▸ EXERCISE DESCRIPTION
The lines of the records that include "down" should all be copied.

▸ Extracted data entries
══════════════════════════════
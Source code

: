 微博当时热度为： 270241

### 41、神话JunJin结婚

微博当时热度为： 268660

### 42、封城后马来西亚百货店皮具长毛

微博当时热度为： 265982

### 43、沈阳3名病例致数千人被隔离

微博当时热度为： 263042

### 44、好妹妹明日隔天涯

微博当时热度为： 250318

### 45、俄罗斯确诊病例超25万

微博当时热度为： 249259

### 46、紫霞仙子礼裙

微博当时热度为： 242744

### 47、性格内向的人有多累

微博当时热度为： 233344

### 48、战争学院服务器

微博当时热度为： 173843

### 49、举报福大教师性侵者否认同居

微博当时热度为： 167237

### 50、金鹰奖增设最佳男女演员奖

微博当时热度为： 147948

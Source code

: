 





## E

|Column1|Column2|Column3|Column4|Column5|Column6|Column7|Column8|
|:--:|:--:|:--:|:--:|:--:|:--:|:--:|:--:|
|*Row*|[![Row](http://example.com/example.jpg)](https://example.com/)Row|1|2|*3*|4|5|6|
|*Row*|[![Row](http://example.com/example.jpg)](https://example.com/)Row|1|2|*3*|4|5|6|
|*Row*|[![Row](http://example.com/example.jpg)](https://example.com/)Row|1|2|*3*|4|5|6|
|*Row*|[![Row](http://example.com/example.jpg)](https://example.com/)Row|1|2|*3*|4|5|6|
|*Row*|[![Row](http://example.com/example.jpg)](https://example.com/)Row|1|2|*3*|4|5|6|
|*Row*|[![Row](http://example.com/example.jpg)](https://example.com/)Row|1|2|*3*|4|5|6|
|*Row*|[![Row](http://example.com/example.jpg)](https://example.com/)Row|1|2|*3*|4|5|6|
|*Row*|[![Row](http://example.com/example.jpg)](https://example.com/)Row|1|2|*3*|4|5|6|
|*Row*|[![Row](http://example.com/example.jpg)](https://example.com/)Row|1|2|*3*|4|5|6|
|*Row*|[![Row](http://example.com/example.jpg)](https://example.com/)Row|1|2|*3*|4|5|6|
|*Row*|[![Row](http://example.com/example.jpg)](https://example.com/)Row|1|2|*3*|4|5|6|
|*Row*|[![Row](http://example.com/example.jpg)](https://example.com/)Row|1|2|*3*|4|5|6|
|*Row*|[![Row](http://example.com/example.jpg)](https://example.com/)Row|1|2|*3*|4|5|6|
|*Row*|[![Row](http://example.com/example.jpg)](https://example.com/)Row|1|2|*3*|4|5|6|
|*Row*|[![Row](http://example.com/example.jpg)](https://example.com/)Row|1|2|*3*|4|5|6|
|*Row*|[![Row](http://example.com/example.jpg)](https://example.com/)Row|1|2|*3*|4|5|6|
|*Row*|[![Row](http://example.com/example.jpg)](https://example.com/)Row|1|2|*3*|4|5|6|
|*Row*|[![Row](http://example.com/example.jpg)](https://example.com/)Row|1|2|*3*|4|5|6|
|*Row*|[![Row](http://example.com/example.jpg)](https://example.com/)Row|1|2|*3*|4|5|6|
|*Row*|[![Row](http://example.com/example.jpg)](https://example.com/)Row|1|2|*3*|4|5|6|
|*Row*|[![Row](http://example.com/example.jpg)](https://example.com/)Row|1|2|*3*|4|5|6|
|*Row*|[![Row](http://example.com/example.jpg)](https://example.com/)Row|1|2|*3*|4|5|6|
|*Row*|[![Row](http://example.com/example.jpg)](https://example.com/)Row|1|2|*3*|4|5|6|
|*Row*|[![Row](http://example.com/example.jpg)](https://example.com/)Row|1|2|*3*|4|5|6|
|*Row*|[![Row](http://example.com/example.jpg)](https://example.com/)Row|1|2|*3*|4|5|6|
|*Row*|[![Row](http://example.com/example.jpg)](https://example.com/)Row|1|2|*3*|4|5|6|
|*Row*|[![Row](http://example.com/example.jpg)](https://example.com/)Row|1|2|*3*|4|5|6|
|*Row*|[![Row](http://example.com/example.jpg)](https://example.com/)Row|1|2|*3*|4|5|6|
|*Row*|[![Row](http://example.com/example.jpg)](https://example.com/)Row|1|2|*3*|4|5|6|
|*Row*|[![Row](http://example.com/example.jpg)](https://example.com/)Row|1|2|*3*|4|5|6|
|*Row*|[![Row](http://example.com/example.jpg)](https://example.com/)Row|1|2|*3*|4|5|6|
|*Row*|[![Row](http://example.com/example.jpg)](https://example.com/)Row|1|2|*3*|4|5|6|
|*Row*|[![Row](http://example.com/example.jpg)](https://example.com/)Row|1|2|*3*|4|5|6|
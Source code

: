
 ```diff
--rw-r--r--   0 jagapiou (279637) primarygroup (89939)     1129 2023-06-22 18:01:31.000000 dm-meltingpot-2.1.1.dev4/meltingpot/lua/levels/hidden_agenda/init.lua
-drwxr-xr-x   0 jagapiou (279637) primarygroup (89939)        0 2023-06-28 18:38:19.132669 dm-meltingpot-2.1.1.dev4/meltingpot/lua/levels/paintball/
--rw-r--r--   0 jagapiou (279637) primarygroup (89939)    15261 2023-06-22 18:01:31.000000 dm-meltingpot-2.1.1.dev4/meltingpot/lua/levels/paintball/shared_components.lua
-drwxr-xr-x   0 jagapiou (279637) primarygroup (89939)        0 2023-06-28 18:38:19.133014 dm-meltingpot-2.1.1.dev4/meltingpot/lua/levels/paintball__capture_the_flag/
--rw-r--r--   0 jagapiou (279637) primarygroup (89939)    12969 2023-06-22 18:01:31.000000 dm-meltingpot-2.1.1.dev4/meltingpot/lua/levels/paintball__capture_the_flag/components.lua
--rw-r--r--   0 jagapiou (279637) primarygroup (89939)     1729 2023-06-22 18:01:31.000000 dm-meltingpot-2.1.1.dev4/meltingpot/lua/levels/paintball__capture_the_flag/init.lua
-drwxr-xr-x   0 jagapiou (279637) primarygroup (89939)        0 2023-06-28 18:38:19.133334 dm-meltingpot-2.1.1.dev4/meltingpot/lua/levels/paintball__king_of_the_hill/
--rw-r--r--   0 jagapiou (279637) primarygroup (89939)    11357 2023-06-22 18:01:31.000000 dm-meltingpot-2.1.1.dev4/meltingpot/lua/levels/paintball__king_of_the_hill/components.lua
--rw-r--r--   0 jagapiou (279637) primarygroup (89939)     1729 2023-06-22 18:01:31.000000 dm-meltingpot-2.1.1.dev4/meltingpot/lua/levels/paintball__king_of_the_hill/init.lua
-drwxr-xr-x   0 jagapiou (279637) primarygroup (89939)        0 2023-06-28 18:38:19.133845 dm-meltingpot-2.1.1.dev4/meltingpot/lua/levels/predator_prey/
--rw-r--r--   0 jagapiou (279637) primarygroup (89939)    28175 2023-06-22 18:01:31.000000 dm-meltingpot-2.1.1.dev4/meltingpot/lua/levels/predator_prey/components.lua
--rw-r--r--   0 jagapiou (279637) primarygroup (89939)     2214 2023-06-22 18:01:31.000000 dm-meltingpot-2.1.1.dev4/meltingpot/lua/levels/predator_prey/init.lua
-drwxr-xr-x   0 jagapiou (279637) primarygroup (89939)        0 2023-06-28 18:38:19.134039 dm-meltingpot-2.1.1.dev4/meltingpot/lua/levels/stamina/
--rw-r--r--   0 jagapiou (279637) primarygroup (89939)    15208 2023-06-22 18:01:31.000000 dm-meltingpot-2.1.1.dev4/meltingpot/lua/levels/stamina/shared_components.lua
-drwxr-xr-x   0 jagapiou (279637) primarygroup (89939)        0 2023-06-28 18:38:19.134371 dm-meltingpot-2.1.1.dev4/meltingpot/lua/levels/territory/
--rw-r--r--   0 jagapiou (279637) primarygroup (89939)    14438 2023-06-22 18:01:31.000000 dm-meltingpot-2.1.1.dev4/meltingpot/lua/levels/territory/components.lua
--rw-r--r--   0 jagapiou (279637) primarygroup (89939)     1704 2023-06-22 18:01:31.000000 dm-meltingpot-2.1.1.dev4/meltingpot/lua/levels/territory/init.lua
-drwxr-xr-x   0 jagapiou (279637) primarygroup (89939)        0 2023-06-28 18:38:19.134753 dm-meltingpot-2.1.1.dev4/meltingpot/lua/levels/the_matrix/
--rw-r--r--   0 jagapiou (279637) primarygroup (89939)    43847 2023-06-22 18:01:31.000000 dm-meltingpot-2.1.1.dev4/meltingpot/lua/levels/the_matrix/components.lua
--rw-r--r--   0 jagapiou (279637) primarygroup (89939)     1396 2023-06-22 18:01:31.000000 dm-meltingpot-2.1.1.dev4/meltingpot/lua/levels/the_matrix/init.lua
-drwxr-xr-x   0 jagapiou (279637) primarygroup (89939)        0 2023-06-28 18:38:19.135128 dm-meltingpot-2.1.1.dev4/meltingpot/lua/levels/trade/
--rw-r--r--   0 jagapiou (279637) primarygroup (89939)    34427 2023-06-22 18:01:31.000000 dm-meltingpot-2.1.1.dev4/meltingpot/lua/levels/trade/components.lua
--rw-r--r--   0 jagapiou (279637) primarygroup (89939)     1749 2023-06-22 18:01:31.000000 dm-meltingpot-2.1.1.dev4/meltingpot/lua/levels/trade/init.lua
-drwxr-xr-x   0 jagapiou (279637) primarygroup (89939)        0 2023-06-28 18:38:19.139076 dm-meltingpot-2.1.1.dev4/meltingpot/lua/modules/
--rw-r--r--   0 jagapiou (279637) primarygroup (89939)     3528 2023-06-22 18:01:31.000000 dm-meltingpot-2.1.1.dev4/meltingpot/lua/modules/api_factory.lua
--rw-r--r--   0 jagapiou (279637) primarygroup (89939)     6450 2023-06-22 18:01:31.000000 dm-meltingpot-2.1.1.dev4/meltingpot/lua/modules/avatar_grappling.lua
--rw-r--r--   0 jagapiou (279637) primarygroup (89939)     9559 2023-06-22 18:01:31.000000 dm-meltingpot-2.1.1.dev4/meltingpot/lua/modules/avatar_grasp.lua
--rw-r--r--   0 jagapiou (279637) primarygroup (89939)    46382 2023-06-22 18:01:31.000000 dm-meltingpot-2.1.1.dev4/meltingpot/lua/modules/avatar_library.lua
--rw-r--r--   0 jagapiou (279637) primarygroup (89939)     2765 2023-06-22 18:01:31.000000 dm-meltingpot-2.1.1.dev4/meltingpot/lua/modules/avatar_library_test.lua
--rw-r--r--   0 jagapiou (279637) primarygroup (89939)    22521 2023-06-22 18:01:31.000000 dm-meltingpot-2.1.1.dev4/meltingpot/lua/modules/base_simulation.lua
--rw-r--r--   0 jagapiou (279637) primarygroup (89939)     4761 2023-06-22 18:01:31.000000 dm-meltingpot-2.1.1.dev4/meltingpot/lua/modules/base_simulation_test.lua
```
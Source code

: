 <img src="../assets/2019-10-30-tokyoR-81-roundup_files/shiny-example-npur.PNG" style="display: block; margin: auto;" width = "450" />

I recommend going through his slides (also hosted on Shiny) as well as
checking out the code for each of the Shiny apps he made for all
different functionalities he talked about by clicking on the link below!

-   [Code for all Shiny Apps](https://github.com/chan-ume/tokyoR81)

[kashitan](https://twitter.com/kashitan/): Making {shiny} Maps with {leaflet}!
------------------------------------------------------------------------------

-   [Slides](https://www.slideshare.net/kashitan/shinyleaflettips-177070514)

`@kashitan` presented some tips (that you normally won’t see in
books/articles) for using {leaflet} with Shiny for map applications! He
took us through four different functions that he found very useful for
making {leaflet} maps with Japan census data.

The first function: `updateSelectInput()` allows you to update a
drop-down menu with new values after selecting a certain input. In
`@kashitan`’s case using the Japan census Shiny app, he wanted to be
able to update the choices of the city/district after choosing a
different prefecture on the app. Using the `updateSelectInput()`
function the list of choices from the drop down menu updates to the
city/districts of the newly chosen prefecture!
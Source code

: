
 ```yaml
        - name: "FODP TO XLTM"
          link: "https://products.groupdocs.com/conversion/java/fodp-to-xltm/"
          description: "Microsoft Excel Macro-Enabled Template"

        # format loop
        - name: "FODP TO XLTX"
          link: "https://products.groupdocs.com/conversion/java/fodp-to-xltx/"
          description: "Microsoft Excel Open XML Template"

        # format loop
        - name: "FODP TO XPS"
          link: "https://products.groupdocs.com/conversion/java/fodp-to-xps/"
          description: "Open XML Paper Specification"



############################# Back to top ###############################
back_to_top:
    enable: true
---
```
══════════════════════════════
▸ EXPECTED OUTPUT
drop-down menu with new values after selecting a certain input. In
function the list of choices from the drop down menu updates to the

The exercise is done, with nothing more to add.